**** Information given ****
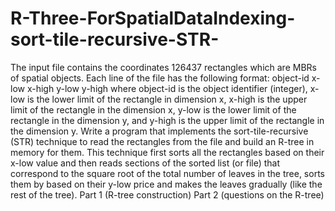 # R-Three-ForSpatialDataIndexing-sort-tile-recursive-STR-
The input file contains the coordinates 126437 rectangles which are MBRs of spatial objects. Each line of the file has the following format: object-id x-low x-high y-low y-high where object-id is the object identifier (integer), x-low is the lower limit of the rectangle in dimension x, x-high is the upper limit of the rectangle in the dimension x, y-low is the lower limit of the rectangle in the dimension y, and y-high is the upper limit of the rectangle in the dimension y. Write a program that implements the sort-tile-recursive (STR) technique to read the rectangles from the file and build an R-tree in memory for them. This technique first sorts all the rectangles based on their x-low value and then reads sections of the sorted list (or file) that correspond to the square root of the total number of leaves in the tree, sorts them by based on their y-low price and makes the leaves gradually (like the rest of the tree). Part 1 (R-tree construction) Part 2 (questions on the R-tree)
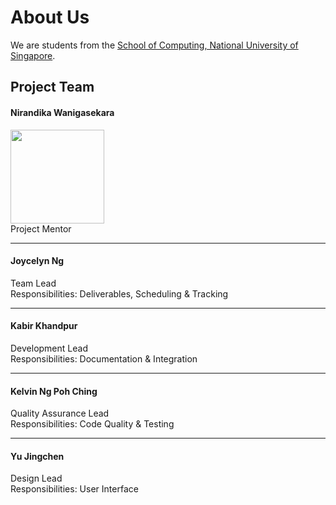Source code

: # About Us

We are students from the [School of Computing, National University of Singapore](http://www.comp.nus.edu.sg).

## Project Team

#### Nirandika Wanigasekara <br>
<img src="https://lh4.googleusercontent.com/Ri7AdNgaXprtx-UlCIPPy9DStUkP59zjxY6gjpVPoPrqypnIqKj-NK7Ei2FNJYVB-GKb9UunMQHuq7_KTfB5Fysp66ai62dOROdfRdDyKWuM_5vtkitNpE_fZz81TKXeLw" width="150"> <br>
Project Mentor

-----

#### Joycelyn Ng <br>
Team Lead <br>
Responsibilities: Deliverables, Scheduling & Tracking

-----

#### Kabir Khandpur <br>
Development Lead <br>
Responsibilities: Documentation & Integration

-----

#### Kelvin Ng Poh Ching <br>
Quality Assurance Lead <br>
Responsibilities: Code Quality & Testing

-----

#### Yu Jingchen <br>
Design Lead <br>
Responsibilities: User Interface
****
**** Information given ****
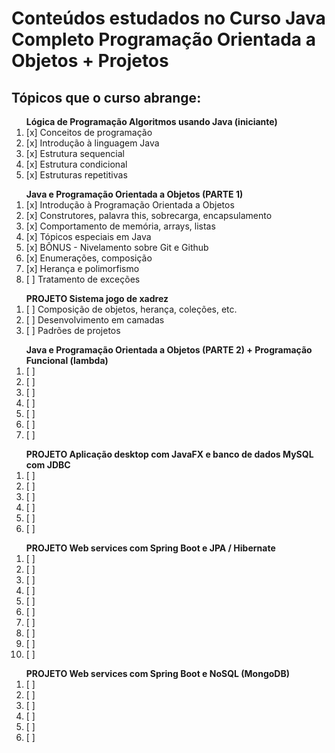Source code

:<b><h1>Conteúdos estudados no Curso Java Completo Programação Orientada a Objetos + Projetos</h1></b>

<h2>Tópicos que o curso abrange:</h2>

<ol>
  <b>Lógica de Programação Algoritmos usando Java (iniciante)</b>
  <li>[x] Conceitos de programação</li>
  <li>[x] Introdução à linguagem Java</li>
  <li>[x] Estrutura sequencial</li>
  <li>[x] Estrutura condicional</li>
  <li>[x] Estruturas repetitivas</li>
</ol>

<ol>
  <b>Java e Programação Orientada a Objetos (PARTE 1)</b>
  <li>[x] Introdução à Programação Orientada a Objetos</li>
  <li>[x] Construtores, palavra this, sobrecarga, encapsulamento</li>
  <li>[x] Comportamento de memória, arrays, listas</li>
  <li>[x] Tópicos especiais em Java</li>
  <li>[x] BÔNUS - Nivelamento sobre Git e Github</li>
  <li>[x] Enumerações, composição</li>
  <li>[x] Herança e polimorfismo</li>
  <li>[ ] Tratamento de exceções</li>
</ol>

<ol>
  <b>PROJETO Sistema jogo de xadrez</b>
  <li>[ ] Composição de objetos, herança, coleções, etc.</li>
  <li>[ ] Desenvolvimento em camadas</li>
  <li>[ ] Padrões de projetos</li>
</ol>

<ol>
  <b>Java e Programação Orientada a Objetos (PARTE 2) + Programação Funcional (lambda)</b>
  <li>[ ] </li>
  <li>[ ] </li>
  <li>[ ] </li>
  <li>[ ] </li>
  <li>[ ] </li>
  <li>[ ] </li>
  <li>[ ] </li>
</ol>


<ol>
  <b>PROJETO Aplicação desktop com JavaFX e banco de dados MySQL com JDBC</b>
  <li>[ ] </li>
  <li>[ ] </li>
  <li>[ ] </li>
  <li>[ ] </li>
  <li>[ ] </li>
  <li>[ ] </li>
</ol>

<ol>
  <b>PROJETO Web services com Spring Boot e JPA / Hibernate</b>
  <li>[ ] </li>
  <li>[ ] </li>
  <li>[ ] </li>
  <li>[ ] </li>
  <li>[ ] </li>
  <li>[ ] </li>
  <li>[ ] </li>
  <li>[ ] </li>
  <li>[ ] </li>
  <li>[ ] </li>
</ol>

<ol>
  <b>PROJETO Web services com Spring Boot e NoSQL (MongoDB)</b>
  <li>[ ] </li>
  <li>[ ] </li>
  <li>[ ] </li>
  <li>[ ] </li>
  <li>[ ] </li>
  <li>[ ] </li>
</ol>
****
• What is required: Report back every line of the entries in which "Responsibilities" occurs.

• Result for this exercise:
Responsibilities: Deliverables, Scheduling & Tracking
Responsibilities: Documentation & Integration
Responsibilities: Code Quality & Testing
Responsibilities: User Interface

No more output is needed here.